Duas antigas alunas de uma prestigiada escola de artes no estado do Michigan, nos Estados Unidos (EUA), denunciaram comportamentos de índole sexual por parte de Jeffrey Epstein, um dos principais doadores da instituição. A revelação surge no âmbito de uma investigação independente que trouxe à luz dezenas de acusações que se arrastam há décadas e que envolvem quase meia centena de outras pessoas, avançou esta quarta-feira a Associated Press (AP).
O Interlochen Center for the Arts — que gere um campo de férias e uma escola de artes performativas com estudantes de todo o mundo — contratou uma sociedade de advogados em 2024 para investigar denúncias de abusos sexuais cometidos por docentes e funcionários.
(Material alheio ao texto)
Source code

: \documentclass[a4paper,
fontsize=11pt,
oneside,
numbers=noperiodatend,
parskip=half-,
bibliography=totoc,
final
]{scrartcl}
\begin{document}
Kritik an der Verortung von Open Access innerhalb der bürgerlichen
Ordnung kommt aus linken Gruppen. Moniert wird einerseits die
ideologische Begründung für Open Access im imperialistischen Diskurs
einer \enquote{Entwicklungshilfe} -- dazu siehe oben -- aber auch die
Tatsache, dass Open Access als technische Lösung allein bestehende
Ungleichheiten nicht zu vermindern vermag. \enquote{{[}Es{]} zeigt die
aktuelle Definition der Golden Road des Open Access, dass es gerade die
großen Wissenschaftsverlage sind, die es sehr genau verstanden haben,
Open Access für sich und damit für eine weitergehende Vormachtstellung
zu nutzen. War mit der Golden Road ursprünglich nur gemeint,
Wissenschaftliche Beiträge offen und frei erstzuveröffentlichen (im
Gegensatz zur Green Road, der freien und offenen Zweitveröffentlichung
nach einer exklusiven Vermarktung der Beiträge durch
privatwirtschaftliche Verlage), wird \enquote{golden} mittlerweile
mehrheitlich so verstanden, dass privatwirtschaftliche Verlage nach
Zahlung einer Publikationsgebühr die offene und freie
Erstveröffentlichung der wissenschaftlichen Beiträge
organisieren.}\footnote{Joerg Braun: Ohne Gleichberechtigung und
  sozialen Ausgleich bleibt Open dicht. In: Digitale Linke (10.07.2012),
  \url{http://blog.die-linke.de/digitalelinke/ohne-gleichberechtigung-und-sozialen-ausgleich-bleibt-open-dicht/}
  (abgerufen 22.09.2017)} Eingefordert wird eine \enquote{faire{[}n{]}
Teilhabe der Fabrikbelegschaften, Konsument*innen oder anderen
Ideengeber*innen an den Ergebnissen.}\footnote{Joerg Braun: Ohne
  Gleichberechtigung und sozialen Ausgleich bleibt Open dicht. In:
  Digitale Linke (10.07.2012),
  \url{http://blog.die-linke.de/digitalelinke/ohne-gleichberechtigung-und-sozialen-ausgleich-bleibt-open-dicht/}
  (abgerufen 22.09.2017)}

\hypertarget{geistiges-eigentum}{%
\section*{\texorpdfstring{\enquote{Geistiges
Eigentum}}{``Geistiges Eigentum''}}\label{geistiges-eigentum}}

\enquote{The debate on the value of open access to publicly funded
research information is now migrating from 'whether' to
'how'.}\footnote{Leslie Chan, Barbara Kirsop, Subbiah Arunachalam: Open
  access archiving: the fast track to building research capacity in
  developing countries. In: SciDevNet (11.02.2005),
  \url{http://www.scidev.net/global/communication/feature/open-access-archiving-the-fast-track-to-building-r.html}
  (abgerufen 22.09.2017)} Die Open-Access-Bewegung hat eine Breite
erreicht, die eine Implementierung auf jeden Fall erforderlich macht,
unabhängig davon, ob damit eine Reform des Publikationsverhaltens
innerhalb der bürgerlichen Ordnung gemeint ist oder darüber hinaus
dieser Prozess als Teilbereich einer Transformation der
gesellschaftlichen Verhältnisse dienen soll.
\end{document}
Mais tarde, a investigação foi alargada para recolher dados sobre Epstein, o financeiro que se suicidou na prisão em 2019, aos 66 anos.
A instituição já tinha retirado o nome de Epstein de um dos edifícios do campus depois de o milionário ter sido condenado por crimes sexuais na Flórida, em 2008. O imóvel, rebatizado como Green Lake Lodge, foi recentemente demolido, após o Departamento de Justiça dos EUA ter tornado públicas milhões de páginas de documentos acumulados ao longo dos anos sobre o caso.
Segundo a AP, o escritório de advogados Sanghavi revelou ter recolhido 70 depoimentos de ex-alunos que acusam 47 professores e funcionários ligados a Interlochen de “conduta física de natureza sexual” entre as décadas de 1950 e 2010 — a maioria antes do ano 2000.
“A informação recolhida ao longo desta investigação é, simplesmente, devastadora”, refere o relatório de 97 páginas, sublinhando que os ex-alunos relataram situações de aliciamento (grooming), flirt inapropriado, toques não consentidos e atos sexuais.
A direção do centro informou ter remetido os nomes dos acusados para as autoridades para que decidam sobre eventuais procedimentos criminais. Nenhum dos visados trabalha atualmente na instituição e mais de um terço já morreu.
“Embora a grande maioria dos incidentes descritos na investigação tenha ocorrido há várias décadas e as queixas tenham diminuído significativamente nos últimos 25 anos, a passagem do tempo não apaga o que os nossos ex-alunos viveram”, diz o comunicado assinado pelo presidente da instituição, Trey Devey, e o presidente do conselho de administração, Barrett Rollins, divulgado online. “O abuso sexual cometido por um adulto numa posição de poder ou de confiança contra um estudante é inaceitável, tanto no passado como no presente.”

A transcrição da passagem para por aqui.